• _EXERCISE AIM_
All lines from the top of the records below through the line holding "a fragment identifier", and only those, should be printed exactly, minus the pictures.

• _SUPPLIED DATA_
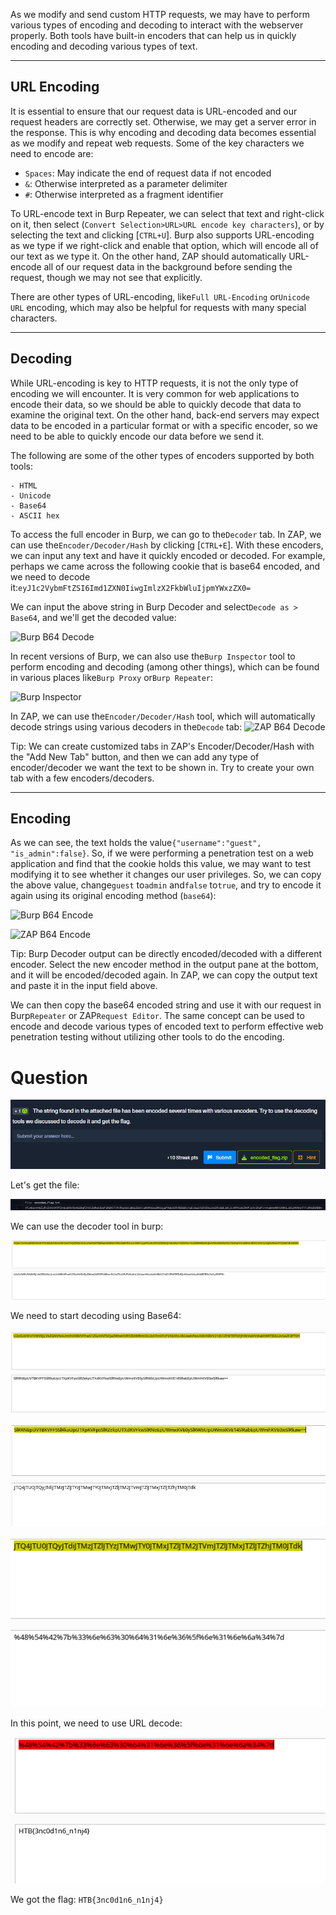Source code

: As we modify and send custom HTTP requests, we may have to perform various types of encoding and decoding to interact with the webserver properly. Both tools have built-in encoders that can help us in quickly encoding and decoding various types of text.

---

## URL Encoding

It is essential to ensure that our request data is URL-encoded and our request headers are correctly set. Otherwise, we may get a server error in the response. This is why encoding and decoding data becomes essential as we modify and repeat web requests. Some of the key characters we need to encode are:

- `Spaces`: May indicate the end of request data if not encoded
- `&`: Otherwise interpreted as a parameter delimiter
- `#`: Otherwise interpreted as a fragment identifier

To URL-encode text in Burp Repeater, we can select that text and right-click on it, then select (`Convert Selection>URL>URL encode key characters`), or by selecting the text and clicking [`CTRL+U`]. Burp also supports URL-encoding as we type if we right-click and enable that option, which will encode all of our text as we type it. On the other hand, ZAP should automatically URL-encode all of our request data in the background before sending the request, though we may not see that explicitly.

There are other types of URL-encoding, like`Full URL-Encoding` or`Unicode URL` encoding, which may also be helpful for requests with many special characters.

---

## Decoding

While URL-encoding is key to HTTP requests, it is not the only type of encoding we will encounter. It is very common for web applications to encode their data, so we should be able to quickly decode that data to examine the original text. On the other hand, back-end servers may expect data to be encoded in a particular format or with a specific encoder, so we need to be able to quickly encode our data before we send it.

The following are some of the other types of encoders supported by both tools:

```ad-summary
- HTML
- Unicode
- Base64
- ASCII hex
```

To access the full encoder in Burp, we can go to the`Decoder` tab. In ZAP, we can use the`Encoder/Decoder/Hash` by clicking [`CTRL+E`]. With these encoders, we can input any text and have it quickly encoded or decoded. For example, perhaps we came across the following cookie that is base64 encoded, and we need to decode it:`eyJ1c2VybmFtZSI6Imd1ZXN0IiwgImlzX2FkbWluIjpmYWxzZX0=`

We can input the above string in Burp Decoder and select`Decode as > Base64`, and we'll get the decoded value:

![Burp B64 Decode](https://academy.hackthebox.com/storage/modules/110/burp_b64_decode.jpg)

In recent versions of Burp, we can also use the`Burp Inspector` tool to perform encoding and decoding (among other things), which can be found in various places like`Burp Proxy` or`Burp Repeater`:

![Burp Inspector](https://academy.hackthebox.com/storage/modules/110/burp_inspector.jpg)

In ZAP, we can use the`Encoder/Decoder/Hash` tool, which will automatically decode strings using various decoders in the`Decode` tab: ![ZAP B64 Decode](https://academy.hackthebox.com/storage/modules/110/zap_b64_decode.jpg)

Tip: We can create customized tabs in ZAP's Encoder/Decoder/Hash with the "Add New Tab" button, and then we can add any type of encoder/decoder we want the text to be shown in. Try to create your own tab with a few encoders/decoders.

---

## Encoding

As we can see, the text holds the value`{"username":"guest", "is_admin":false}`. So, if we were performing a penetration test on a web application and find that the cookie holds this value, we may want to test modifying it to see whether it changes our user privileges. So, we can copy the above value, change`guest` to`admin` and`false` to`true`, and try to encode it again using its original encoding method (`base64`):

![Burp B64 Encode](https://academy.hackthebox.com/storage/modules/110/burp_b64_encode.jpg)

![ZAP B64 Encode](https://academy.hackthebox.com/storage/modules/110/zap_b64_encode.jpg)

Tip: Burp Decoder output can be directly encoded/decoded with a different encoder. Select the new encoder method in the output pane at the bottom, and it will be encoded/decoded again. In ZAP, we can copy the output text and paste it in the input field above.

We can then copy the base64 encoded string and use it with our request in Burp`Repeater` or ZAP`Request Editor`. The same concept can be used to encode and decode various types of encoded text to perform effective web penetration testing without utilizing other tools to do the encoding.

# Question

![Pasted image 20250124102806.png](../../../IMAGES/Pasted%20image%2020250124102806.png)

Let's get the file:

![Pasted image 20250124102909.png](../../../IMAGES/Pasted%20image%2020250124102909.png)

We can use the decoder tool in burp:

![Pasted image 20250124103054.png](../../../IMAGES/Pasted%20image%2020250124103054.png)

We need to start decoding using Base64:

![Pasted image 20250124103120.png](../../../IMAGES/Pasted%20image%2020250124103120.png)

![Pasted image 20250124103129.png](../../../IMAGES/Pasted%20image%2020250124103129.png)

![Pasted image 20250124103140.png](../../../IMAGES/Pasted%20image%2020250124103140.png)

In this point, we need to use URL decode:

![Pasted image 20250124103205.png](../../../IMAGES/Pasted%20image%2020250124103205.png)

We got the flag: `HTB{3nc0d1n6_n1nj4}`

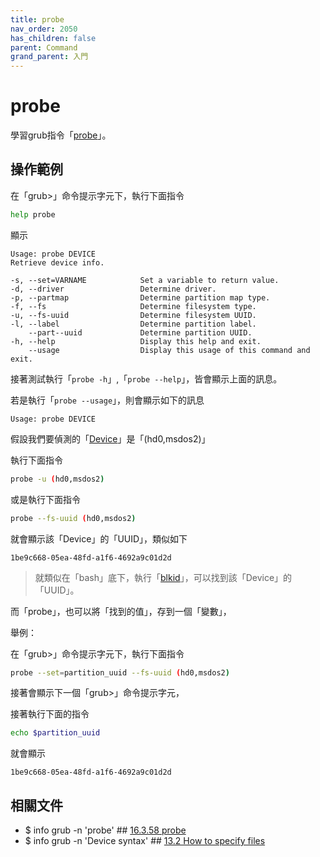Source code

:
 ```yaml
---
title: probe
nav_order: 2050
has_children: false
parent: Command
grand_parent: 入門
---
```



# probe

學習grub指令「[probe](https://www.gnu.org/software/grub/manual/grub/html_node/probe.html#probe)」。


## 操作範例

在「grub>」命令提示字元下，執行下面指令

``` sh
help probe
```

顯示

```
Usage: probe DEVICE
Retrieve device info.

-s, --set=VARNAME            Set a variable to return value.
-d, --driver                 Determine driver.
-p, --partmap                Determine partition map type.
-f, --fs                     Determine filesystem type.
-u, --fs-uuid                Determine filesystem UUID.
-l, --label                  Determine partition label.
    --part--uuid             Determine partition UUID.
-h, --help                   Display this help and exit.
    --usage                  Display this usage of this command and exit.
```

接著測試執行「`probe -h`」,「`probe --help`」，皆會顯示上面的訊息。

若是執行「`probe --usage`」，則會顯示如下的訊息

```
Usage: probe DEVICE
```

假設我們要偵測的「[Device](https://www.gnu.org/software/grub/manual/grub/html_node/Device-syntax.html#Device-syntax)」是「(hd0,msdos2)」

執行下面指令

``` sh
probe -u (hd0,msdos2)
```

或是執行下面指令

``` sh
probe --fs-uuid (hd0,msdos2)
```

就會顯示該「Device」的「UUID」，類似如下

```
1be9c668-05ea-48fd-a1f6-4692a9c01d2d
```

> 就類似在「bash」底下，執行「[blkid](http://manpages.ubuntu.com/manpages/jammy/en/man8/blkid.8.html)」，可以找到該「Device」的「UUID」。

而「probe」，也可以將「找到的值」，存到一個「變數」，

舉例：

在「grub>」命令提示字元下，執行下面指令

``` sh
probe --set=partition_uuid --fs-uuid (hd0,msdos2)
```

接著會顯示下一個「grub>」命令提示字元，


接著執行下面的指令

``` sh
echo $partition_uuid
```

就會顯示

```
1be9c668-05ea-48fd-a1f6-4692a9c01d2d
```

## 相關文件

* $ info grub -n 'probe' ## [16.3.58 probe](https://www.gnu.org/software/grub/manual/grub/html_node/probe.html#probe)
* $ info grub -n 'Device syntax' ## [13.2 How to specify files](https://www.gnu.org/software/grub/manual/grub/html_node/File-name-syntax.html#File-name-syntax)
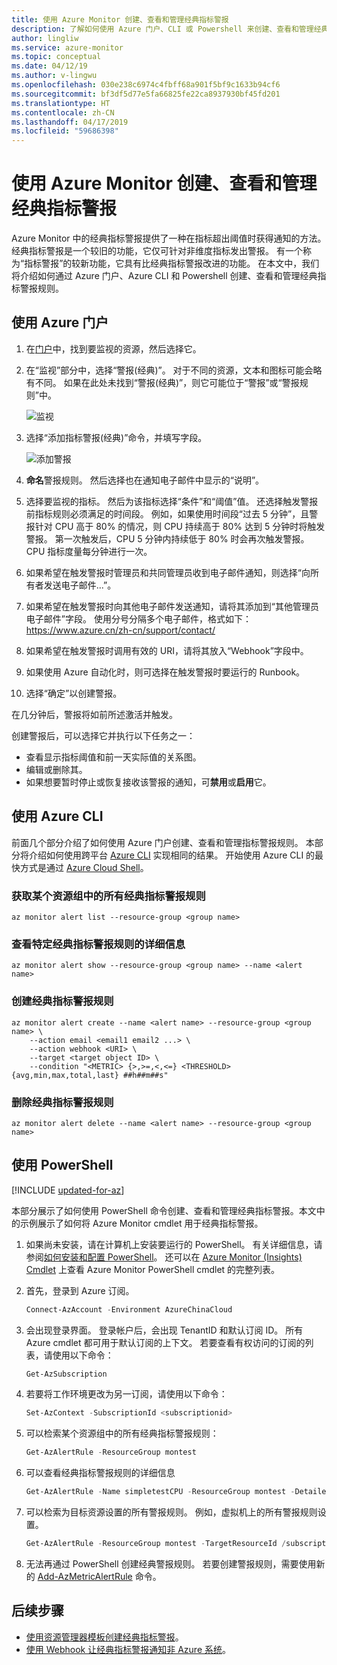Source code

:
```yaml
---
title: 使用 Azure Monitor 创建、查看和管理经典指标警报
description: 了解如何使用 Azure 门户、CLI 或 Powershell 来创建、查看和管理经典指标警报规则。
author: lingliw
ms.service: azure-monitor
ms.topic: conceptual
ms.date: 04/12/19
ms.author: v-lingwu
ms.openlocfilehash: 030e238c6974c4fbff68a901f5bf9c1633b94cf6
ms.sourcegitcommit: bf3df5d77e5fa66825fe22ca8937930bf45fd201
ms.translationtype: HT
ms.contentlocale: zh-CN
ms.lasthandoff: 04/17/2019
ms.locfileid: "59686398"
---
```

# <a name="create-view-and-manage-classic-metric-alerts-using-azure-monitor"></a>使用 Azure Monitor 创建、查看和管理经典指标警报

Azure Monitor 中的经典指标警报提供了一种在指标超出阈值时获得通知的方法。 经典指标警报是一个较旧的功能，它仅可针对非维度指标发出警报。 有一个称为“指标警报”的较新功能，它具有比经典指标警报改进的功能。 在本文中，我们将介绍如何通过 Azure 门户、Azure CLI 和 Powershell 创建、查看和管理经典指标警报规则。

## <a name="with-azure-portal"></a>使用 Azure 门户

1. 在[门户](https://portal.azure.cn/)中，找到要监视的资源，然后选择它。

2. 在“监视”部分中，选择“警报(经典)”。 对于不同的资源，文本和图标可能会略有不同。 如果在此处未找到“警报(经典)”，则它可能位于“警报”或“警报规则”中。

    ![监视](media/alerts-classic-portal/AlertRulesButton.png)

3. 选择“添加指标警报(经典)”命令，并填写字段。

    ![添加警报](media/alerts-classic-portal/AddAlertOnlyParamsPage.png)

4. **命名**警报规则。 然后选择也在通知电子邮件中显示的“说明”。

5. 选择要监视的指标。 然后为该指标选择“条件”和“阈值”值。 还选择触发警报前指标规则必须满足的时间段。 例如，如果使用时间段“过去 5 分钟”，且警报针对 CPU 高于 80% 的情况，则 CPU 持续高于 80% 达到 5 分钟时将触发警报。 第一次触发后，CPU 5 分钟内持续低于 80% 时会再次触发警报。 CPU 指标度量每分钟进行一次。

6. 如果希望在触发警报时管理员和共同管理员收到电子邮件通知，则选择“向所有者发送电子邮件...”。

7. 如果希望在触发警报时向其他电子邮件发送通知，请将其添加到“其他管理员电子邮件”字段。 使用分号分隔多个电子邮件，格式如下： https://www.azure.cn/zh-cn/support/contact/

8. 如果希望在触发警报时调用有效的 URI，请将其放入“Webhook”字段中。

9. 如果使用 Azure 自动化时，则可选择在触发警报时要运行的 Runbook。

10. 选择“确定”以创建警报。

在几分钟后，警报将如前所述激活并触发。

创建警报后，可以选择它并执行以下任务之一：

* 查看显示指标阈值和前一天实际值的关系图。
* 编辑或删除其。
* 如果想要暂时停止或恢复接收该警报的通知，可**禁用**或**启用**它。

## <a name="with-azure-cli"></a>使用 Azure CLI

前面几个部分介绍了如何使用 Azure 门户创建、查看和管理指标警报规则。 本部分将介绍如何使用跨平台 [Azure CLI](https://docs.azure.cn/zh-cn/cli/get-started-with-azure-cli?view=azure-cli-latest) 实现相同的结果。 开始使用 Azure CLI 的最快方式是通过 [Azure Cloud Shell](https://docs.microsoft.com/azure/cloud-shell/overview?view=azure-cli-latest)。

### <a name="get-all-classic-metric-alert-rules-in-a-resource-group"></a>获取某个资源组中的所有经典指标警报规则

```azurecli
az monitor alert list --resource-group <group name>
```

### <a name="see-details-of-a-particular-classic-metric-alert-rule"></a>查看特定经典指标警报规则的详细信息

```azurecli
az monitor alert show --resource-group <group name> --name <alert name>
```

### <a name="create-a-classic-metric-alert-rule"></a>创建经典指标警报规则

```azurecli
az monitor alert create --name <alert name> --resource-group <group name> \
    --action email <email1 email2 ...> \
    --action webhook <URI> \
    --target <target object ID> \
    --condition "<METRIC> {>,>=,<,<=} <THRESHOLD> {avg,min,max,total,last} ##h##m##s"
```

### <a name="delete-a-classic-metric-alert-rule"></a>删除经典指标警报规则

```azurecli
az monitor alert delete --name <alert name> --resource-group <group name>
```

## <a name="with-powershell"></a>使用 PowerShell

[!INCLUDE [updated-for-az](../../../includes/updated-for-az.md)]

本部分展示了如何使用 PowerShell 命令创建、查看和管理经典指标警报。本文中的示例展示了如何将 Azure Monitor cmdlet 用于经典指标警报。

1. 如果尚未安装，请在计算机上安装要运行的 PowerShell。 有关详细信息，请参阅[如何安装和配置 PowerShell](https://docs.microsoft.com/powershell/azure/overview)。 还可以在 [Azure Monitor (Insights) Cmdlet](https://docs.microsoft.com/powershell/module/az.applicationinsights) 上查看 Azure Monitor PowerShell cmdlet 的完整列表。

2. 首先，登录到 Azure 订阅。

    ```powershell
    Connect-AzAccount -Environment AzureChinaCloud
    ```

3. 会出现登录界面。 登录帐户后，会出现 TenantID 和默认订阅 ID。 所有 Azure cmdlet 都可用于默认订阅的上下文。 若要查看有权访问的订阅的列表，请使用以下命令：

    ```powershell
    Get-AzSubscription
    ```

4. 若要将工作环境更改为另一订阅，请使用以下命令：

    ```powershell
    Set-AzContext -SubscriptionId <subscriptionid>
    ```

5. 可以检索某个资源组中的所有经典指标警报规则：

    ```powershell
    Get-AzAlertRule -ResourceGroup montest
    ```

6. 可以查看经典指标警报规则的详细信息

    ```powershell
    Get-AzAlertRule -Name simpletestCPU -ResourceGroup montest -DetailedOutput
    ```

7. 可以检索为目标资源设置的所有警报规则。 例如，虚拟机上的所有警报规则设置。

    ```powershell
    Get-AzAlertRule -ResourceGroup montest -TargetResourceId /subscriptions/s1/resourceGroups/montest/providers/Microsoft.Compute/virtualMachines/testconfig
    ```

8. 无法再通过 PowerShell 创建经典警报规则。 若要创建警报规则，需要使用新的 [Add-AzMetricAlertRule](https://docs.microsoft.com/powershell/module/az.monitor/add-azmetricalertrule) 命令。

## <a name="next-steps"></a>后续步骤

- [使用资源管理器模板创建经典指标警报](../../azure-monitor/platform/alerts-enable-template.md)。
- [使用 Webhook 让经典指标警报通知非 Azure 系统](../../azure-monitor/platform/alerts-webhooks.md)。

• _TASK SOLUTION_
Source code

: As we modify and send custom HTTP requests, we may have to perform various types of encoding and decoding to interact with the webserver properly. Both tools have built-in encoders that can help us in quickly encoding and decoding various types of text.

---

## URL Encoding

It is essential to ensure that our request data is URL-encoded and our request headers are correctly set. Otherwise, we may get a server error in the response. This is why encoding and decoding data becomes essential as we modify and repeat web requests. Some of the key characters we need to encode are:

- `Spaces`: May indicate the end of request data if not encoded
- `&`: Otherwise interpreted as a parameter delimiter
- `#`: Otherwise interpreted as a fragment identifier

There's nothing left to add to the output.